Il y a une main dans cette boite à souvenirs qui a retiré ce voile. Une main appartenant à un sourire, à des fesses, à un ventre, à un nez, à des jambes afflubées de pieds, et à des bras. Et une deuxième main. Et je ne vous parle pas des lèvres. Ni des yeux. Ni des pommettes. Ni des fossettes. Ni des pattes d'oie quand il riait. Non, non, non. Stop. Aurélie, tu te tais.

Non, je vous parle de cette boite et de ce film absent. C'est bien suffisant. Non mais oh. 

Hier dans la nuit, j'ai rêvé d'un garçon de ma classe. J'ai rêve de toute ma famille en fait. De copines de la fac, du lycée et du collège. Le boulot. Et j'étais à l'aéroport. En aparté, je dirai que j'aime vraiment quand mon cerveau m'offre des retrouvailles avec de vieux amis. Qu'il les fait réagir comme ils réagiraient dans la réalité. Je sais que c'est moi qui décide tout mais çà fait du bien de ne pas sentir, justement, que je maitrise tout dans le déroulement de ce rêve. Comprenez? 
Donc j'ai rêvé de ce garçon. Il a quand même 25 ans. Mais il a un problème épidermique particulièrement dur à assumer je pense. Il a une immense tache de vin qui lui recouvre tout le menton et la moitié de la figure. Ajouté à çà, une acné agressive et une inflammation de la lèvre inférieure. Bref, çà doit vraiment pas être évident à gérer. Et je ne sais pas s'il a une copine.
Tout ce que je sais, c'est qu'il est très gentil et qu'il a des yeux vert clair. De très beaux yeux verts.

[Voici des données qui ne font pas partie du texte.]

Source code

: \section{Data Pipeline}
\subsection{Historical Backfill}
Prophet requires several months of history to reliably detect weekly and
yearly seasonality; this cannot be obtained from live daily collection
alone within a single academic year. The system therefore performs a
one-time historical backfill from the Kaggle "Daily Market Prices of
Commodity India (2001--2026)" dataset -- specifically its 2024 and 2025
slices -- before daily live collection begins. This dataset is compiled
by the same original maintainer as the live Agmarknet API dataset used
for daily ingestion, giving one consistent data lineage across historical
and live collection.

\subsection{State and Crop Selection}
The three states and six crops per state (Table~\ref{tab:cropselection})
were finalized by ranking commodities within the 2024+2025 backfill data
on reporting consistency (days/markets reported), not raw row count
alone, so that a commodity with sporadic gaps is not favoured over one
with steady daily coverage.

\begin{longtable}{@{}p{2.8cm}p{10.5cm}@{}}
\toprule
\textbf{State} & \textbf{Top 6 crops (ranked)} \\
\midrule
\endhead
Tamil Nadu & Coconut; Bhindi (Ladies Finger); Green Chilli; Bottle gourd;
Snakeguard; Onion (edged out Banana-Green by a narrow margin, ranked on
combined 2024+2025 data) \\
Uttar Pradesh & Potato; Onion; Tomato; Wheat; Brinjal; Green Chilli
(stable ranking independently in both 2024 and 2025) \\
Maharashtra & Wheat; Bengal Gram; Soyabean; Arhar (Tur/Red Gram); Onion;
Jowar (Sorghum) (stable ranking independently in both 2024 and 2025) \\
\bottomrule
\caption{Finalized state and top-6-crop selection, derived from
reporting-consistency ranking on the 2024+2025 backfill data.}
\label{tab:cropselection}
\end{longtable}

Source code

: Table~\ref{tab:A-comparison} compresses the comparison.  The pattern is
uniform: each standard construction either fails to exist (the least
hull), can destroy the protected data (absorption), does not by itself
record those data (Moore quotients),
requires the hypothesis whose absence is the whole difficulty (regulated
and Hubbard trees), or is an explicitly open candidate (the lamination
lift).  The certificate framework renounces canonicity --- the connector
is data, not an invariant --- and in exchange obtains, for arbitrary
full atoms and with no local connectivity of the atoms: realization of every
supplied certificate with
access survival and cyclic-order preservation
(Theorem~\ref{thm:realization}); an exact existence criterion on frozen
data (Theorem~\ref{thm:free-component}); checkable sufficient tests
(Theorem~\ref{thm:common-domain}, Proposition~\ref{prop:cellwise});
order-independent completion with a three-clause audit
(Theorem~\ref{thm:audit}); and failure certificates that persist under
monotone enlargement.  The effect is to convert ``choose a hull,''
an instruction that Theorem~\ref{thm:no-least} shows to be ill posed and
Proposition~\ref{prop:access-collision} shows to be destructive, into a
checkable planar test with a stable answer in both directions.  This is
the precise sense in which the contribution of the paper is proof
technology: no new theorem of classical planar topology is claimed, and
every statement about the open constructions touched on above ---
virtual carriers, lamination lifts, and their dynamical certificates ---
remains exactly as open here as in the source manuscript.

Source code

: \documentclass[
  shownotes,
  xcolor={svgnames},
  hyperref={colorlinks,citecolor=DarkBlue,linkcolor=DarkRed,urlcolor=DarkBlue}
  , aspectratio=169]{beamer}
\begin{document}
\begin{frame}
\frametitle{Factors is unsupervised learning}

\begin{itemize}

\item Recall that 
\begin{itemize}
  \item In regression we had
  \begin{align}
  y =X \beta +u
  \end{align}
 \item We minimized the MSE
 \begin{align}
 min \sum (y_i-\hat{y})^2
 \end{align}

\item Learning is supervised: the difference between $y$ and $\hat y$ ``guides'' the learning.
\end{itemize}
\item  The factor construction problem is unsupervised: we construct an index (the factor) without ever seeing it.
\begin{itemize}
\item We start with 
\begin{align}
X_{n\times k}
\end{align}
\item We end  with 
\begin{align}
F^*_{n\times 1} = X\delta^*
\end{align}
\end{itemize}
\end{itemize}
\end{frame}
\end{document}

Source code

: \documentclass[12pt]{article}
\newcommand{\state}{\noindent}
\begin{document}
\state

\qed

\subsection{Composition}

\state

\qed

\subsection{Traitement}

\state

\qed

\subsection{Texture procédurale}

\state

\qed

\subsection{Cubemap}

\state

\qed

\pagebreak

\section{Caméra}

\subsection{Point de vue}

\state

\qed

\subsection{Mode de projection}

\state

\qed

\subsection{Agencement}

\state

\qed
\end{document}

Bref, j'ai rêvé de lui. On était roulé en boule sur des poufs particulièrement peu confortables l'un contre l'autre et tête bêche. Trop pratique. Et à un moment, j'ai senti sa main toucher mes reins. Juste un doigt qui a fait une boucle tout en bas de mon dos.. Noyée dans mon rêve, j'ai ressenti tellement fort, tellement intensément ce contact.. J'ai senti s'éveiller chaque cellule de peau en contact avec cette main. Une sensation si forte qu'elle en était douloureuse. Je me suis rebellée. Parce que quand même, on est pas intime, oh! et brusquement, il se retrouvait roulé en boule contre moi. Son dos contre mon ventre et il avait calé sa tête entre mes bras..

Parfois, je dois dire que je déteste profondément mon Inconscient pour les douleurs qu'il déclenche pour la journée. L'homme que je tenais ainsi contre moi n'était plus l'homme de ma classe. C'était mon homme à moi. Et çà, c'est vache. Vache de me souvenir à quel point je me retrouvais noyée dans cette cascade de tendresse qui me tombait dessus quand il venait sous la couette, s'attacher à moi. Souvent, sa tête venait se poser sur mon ventre ou juste sous mes seins. Il passait ses bras autour de moi. Quitte à perdre la circulation dans celui qui passait dans mon dos. Et il me tenait, comme çà. Il ne disait jamais rien, tu vois. Mais sa douleur, sa solitude et son besoin de tendresse parlaient pour lui. Quand je levais la couette pour faire un peu de lumière, il la rabattait en grognant et me serrait encore plus fort. 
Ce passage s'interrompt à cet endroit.